Cool down usually takes about a week, and the horse should be on stall rest with hand-walking during that time. If the leg is still warm and sore after a week, the vet may suggest x-rays or other diagnostic steps to rule out a fracture or injuries to other structures in the leg.
Successful cool down is usually followed by three weeks or more of rest, during which time the horse may be hand-walked, tack-walked, or turned out in a small paddock on soft ground (if you can be sure the horse won’t go nuts and re-injure itself). Then you can gradually ease the horse back into work, staying alert for signs of heat and soreness that indicate re-injury.
“Shock-wave therapy may be an option for a horse that must stay in training while a splint finishes healing, although we rarely use it for this,” Adams says. In this treatment, high-energy sound waves are transmitted to the injured area. Shock waves have been shown to stimulate bone formation, but the treatment’s main benefit for splint victims seems to be its analgesic effect, Adams says. The time to do it is after the splint has cooled down, perhaps 10 to 14 days out.

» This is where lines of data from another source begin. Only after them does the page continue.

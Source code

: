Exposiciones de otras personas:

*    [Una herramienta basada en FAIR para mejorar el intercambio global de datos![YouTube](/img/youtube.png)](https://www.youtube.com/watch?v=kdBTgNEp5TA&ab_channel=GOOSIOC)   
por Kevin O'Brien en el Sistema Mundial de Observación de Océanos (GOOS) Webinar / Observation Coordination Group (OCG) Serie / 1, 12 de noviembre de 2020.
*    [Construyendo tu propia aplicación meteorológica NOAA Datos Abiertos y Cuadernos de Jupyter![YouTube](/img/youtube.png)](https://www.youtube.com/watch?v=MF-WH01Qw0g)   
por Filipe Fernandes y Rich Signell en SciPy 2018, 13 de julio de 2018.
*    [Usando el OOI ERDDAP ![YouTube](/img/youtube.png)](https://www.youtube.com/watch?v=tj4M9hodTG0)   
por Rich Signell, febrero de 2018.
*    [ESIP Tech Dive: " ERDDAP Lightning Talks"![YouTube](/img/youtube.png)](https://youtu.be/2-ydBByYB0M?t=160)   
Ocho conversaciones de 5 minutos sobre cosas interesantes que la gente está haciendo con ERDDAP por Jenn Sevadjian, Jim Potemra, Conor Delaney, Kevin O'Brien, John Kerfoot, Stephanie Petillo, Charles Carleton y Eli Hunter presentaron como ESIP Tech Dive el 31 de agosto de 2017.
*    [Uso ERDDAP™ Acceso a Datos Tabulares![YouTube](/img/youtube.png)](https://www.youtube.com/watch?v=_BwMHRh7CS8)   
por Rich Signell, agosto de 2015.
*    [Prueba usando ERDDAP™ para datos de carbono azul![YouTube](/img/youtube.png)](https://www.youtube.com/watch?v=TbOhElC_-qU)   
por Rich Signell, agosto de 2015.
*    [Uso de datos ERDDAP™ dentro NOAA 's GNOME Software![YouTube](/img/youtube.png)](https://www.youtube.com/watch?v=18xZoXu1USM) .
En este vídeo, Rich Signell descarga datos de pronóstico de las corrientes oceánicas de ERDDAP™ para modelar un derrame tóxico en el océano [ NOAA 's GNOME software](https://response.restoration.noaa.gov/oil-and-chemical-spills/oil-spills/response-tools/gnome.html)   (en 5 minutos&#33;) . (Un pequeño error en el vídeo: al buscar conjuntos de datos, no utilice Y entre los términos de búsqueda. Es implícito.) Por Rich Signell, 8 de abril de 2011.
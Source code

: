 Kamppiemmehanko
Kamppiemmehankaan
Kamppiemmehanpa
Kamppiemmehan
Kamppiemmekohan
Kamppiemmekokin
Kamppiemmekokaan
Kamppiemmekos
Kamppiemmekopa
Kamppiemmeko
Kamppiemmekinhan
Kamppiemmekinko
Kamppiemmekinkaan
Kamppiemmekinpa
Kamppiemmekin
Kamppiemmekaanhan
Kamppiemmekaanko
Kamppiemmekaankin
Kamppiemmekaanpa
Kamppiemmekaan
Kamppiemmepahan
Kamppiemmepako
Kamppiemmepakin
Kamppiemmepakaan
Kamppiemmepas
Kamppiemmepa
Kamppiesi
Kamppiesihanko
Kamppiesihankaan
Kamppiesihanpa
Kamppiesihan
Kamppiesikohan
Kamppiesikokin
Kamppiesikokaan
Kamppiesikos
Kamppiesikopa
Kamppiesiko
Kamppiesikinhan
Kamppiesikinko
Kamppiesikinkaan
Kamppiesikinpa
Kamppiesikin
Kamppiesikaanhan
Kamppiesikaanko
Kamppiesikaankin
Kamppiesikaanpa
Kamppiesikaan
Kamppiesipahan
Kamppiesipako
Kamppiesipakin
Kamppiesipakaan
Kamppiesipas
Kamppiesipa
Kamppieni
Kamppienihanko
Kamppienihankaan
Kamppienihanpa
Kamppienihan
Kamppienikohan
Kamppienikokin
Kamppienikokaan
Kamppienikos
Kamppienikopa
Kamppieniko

Splints don’t always heal trouble-free. Sometimes, for example, a splint keeps reoccurring each time the horse goes back into training. The location of the splint can be a factor in this problem—splints that are lower on the bone seem to recur more often. A solution devised by surgeons at Rood and Riddle Equine Hospital in Lexington, Kentucky, is to simply remove the lump and the section of bone below it. The surgery can be done if the splint is in the lower two-thirds of the bone. Particularly on the inside of the foreleg, the upper part of the splint bone is needed for weight-bearing and can’t be removed. “It’s important to realize that this is basically a final effort to solve the problem,” notes Larry Bramlage, DVM, of Rood and Riddle. “The first line of treatment should always be in providing the horse with rest and perhaps some other therapy, such as anti-inflammatory agents.”
Fractures in the lower part of the bone can be troublesome, too. If the natural healing process doesn’t produce a union at the fracture site, the small piece of bone below the site can be surgically removed. This was once done routinely. However, Adams says, “Now it’s more common to treat closed, simple fractures conservatively”—with rest, wraps, and anti-inflammatory medication. He adds that a more serious injury, such as a kick resulting in multiple breaks, still requires surgery. If necessary, a fracture in the upper, weight-bearing part of the bone can be fixed by surgically implanting a plate.
Like classic popped splints, healed fractures typically leave hard, bony lumps. Once these lumps form (from either cause) they mostly remain as blemishes, usually without affecting the horse’s soundness.
But that’s not always the case. An “active” splint causes irritation, usually of the suspensory ligament, which runs along the splint bone. If a splint is large enough to interfere with and irritate the ligament, it may become a chronic problem. Blisters and other old-fashioned remedies aimed at reducing large splints don’t have much if any, effect. The lumps can be surgically pared down, but they may reform. Thus the surgery is usually done only if the old splints seriously hinder the horse’s career.
While not a major injury, splints can be bothersome for both horse and rider. With immediate care and a lot of patience, the aftereffects of most of these injuries can be minimized.